• Exercise aim: Go through the records below and copy out every line holding "github".

• Records supplied:
↓

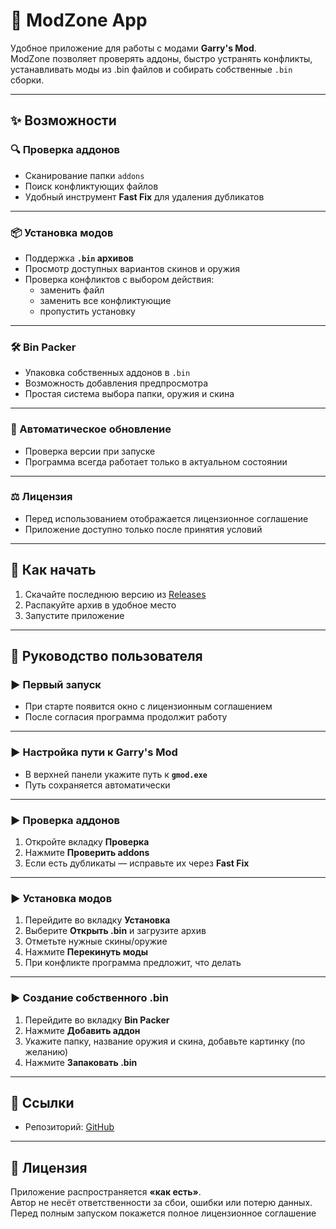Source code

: # 🌌 ModZone App

Удобное приложение для работы с модами **Garry's Mod**.  
ModZone позволяет проверять аддоны, быстро устранять конфликты, устанавливать моды из .bin файлов и собирать собственные `.bin` сборки.

---

## ✨ Возможности

### 🔍 Проверка аддонов
- Сканирование папки `addons`  
- Поиск конфликтующих файлов  
- Удобный инструмент **Fast Fix** для удаления дубликатов  

---

### 📦 Установка модов
- Поддержка **`.bin` архивов**  
- Просмотр доступных вариантов скинов и оружия  
- Проверка конфликтов с выбором действия:  
  - заменить файл  
  - заменить все конфликтующие  
  - пропустить установку  

---

### 🛠 Bin Packer
- Упаковка собственных аддонов в `.bin`  
- Возможность добавления предпросмотра 
- Простая система выбора папки, оружия и скина  

---

### 🔄 Автоматическое обновление
- Проверка версии при запуске  
- Программа всегда работает только в актуальном состоянии  

---

### ⚖️ Лицензия
- Перед использованием отображается лицензионное соглашение  
- Приложение доступно только после принятия условий  

---

## 🚀 Как начать

1. Скачайте последнюю версию из [Releases](https://github.com/DolikReplaces/ModZoneAPP/releases)  
2. Распакуйте архив в удобное место  
3. Запустите приложение  

---

## 📖 Руководство пользователя

### ▶ Первый запуск
- При старте появится окно с лицензионным соглашением  
- После согласия программа продолжит работу  

---

### ▶ Настройка пути к Garry's Mod
- В верхней панели укажите путь к **`gmod.exe`**  
- Путь сохраняется автоматически  

---

### ▶ Проверка аддонов
1. Откройте вкладку **Проверка**  
2. Нажмите **Проверить addons**  
3. Если есть дубликаты — исправьте их через **Fast Fix**  

---

### ▶ Установка модов
1. Перейдите во вкладку **Установка**  
2. Выберите **Открыть .bin** и загрузите архив  
3. Отметьте нужные скины/оружие  
4. Нажмите **Перекинуть моды**  
5. При конфликте программа предложит, что делать  

---

### ▶ Создание собственного .bin
1. Перейдите во вкладку **Bin Packer**  
2. Нажмите **Добавить аддон**  
3. Укажите папку, название оружия и скина, добавьте картинку (по желанию)  
4. Нажмите **Запаковать .bin**  

---

## 📌 Ссылки
- Репозиторий: [GitHub]([https://github.com/your-repo/ModZoneAPP](https://github.com/DolikReplaces/ModZoneAPP))  

---

## 📜 Лицензия
Приложение распространяется **«как есть»**.  
Автор не несёт ответственности за сбои, ошибки или потерю данных.
Перед полным запуском покажется полное лицензионное соглашение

↑

• Response area:
1. Скачайте последнюю версию из [Releases](https://github.com/DolikReplaces/ModZoneAPP/releases)  
- Репозиторий: [GitHub]([https://github.com/your-repo/ModZoneAPP](https://github.com/DolikReplaces/ModZoneAPP))  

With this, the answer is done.